The case behind rising East CPP rates

The case behind rising East CPP rates

While crude rates are falling from the peaks reached following the Russian invasion in Ukraine, CPP tanker rates continue their rally, especially in the Eastern hemisphere. In this insight we will analyse the drivers which have triggered this development.

17 March, 2022
Vortexa Analysts
Vortexa Analysts

While crude rates are falling from the peaks reached following the Russian invasion in Ukraine, CPP tanker rates continue their rally, especially in the Eastern hemisphere. In this insight we will analyse the drivers which have triggered this development.

The rise in rates is evident across all segments and routes in the East of Suez. LR1 and LR2 Middle East-to-East Asia rates have more than doubled according to our freight screen, while similarly MR rates from Southeast Asia-to-Far East have risen by 80% to Argus Media price assessments.  To understand the reasons behind this behaviour, attention must be given on both sides of the freight fundamentals: demand and supply.

Looking at the former, global utilisation for tankers carrying clean products (excluding LPG) is on an upwards trend reaching a 12-month high. This underlines the reality that currently product demand continues strong amidst low levels of CPP stocks globally. It is not only that  Europe continues its buying of diesel from Russia with a reshuffled, more concentrated offtaker portfolio, while sourcing also products from afar. It is also the diesel appetite of Latin America and the US gasoline demand ahead of the summer driving season that propelled a rise in flows. At the same time, the logistical issues with regards to the Russian – Ukrainian conflict created confusion amongst operators, adding fuel to the fire as delays in schedules led to a rise in cargoes on water, thus minimising the available fleet for hire.      

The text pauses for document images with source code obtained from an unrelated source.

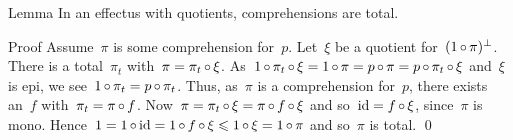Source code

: \documentclass[b]{subfiles}
\begin{document}
\begin{parsec}
\begin{point}{Lemma}%
In an effectus with quotients, comprehensions are total.
\begin{point}{Proof}%
Assume~$\pi$ is some comprehension for~$p$.
Let~$\xi$ be a quotient for~$(1 \mathop{\circ} \pi)^\perp$.
There is a total~$\pi_t$ with~$\pi = \pi_t \mathop{\circ} \xi$.
As~$ 1 \mathop{\circ} \pi_t \mathop{\circ} \xi
        = 1 \mathop{\circ} \pi
        = p \mathop{\circ} \pi
        = p \mathop{\circ} \pi_t \mathop{\circ} \xi$
        and~$\xi$ is epi,
        we see~$1 \mathop{\circ} \pi_t = p \mathop{\circ} \pi_t$.
Thus, as~$\pi$ is a comprehension for~$p$,
    there exists an~$f$ with~$\pi_t = \pi \mathop{\circ} f$.
Now~$\pi = \pi_t \mathop{\circ} \xi = \pi \mathop{\circ} f \mathop{\circ} \xi$
    and so~$\operatorname{id} = f \mathop{\circ} \xi$, since~$\pi$ is mono.
Hence~$1 = 1 \mathop{\circ} \operatorname{id} =1 \mathop{\circ} f \mathop{\circ} \xi \leqslant 1 \mathop{\circ} \xi = 1 \mathop{\circ} \pi$
    and so~$\pi$ is total. \qed
\end{point}
\end{point}
\end{parsec}
\end{document}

Tankers carrying CPP utilisation (no. of vessels, LHS) vs CPP on water (mb, RHS)

This ubiquitous boost in product demand however only tells half of the story regarding the freight rate rally. The fleet repositioning pattern that has taken place in the East of Suez has played a significant role in the freight rate trajectory of the region. 

Over the course of 2022, an increasing portion of the MR fleet has repositioned from the East to the West of Suez. This has started from well before the conflict and has mainly to do with the strong performance of gasoline and diesel early in the year and good chances for much higher US refining activity this year in order to satisfy strong product demand in the Americas and potentially also Europe. Unsurprisingly this development has left the East of Suez undersupplied in number of vessels. At the same time, LR1 and LR2 availability out of the MEG has declined on the back of a rebound of naphtha loadings towards the East as well as due to the increase of Indian diesel flows towards Europe

MR tankers located in the East of Suez vs. West of Suez (no. of vessels) 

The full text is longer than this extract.